Return, word for word, the lines of the listing below from the one with "This is an app" through the one with "- change the personalize_webhook on the UsersController#create", and no other lines.

-- Opening Marker --

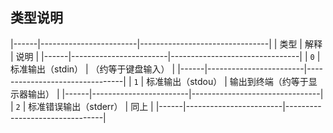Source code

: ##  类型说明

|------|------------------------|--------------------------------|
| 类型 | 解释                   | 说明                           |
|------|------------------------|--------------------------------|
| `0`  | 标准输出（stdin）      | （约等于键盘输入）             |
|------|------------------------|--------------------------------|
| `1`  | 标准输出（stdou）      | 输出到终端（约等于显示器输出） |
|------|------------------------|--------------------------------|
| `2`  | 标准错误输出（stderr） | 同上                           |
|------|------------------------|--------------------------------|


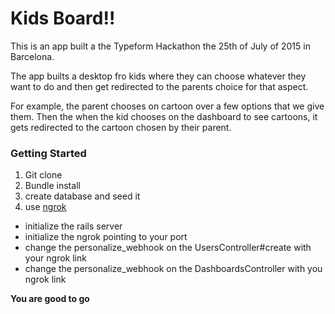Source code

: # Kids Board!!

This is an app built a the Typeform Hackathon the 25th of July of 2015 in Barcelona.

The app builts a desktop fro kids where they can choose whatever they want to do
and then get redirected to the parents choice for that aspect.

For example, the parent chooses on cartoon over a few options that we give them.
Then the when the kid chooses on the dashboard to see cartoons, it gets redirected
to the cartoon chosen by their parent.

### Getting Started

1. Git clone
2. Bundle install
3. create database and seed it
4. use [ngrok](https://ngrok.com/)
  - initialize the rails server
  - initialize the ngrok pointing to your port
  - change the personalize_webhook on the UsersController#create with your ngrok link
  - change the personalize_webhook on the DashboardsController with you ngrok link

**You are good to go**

-- Closing Marker --
-- Opening Marker --

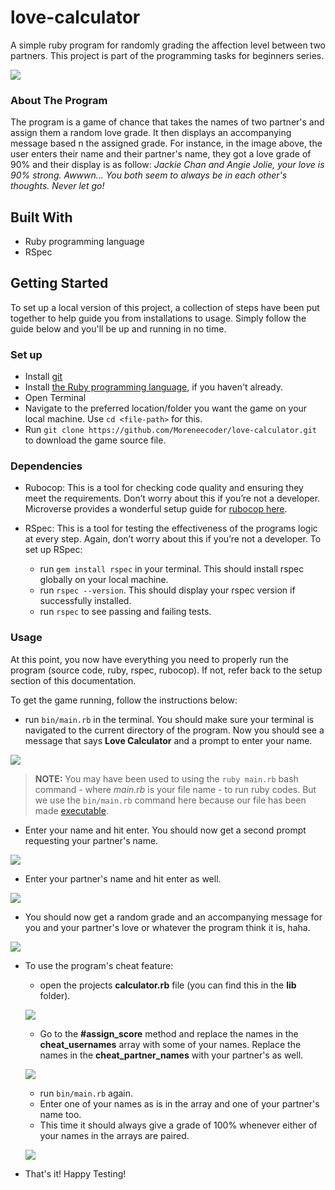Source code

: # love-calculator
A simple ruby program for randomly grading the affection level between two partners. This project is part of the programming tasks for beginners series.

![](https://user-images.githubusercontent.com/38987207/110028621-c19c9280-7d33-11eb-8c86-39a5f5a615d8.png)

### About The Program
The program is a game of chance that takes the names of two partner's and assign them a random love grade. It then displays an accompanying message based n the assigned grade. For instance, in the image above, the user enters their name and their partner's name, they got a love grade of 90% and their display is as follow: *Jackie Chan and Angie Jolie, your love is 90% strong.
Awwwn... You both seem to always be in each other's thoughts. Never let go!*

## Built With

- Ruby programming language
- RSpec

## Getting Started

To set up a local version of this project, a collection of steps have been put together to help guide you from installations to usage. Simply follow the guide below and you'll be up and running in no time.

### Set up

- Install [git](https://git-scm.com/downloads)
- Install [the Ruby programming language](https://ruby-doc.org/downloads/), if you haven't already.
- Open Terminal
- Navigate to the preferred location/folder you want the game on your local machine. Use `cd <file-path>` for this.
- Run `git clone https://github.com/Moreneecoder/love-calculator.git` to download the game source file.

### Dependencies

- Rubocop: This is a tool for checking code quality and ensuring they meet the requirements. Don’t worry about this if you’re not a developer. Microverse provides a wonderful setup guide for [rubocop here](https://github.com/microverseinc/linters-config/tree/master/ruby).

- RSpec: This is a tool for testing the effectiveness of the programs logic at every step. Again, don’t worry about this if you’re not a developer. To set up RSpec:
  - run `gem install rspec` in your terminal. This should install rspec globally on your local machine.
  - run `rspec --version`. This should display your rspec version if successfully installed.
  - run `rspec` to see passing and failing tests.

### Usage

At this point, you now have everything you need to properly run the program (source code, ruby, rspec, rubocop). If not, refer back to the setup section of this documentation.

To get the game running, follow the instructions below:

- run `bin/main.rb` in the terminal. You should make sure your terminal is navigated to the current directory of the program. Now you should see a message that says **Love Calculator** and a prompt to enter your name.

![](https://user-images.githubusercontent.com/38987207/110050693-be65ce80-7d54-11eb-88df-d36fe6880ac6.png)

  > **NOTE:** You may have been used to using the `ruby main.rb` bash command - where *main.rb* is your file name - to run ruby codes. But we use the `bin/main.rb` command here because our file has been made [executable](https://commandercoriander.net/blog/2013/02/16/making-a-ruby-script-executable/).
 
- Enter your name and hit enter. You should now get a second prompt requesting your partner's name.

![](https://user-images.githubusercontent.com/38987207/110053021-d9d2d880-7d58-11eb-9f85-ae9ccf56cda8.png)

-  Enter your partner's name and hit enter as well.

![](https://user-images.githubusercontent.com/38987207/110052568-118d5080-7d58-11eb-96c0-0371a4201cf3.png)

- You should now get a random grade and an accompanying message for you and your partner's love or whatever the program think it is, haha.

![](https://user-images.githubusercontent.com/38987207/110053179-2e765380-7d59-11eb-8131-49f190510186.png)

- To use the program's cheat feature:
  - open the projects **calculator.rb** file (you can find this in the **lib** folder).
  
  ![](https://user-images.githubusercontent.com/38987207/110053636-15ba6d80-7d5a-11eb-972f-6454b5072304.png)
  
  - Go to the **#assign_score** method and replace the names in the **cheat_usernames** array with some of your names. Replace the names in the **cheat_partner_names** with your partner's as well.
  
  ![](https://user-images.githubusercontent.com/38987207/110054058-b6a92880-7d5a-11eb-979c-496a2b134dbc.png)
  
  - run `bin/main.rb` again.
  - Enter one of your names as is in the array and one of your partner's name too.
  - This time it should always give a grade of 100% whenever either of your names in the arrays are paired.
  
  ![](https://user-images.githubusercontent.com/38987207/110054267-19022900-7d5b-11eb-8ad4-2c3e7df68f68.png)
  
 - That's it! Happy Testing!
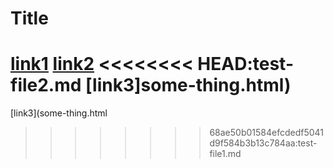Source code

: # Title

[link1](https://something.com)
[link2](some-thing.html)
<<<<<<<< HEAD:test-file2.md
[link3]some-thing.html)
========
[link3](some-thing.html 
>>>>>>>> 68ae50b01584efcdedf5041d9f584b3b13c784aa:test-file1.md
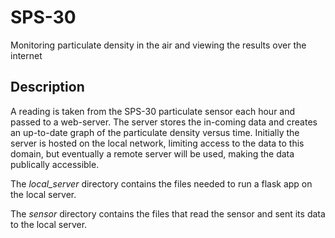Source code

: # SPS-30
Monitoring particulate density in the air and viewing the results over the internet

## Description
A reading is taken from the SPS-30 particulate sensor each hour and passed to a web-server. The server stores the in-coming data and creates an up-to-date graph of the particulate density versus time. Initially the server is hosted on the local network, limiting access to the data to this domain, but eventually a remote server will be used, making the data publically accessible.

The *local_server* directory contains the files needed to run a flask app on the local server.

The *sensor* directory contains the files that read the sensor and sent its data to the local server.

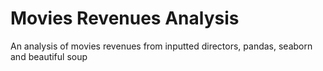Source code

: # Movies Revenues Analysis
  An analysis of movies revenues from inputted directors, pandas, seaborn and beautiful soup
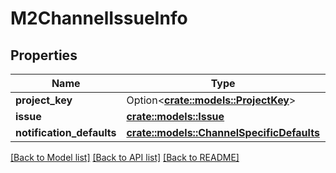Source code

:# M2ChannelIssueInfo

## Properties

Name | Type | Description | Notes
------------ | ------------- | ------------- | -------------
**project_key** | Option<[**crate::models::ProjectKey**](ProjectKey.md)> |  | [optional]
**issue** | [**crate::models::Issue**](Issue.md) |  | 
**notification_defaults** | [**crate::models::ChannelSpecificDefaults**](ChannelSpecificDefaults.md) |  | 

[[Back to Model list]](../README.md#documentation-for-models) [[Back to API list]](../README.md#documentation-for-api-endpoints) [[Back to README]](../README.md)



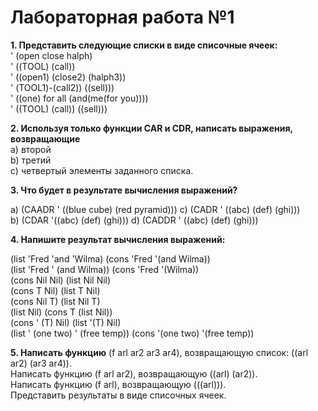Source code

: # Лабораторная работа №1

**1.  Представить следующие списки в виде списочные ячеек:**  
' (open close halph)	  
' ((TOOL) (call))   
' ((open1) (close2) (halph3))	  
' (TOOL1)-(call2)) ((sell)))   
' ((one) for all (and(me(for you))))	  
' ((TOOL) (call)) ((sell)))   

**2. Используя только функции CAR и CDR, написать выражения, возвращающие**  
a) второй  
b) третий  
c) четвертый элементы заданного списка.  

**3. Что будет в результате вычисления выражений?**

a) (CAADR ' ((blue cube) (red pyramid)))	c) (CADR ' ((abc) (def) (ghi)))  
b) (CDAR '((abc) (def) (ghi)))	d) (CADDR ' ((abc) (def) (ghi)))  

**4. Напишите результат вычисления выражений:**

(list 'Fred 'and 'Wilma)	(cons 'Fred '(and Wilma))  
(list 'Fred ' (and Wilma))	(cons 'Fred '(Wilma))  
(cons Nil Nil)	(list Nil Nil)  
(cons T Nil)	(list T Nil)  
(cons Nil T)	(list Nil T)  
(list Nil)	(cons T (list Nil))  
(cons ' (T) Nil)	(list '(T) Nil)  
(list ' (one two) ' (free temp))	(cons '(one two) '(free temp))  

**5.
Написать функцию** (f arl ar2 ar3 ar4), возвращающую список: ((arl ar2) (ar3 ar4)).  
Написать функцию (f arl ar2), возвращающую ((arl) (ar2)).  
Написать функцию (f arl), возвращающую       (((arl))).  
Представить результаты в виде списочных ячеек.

-- Closing Marker --

**Response area:**
This is an app built a the Typeform Hackathon the 25th of July of 2015 in Barcelona.

The app builts a desktop fro kids where they can choose whatever they want to do
and then get redirected to the parents choice for that aspect.

For example, the parent chooses on cartoon over a few options that we give them.
Then the when the kid chooses on the dashboard to see cartoons, it gets redirected
to the cartoon chosen by their parent.

### Getting Started

1. Git clone
2. Bundle install
3. create database and seed it
4. use [ngrok](https://ngrok.com/)
  - initialize the rails server
  - initialize the ngrok pointing to your port
  - change the personalize_webhook on the UsersController#create with your ngrok link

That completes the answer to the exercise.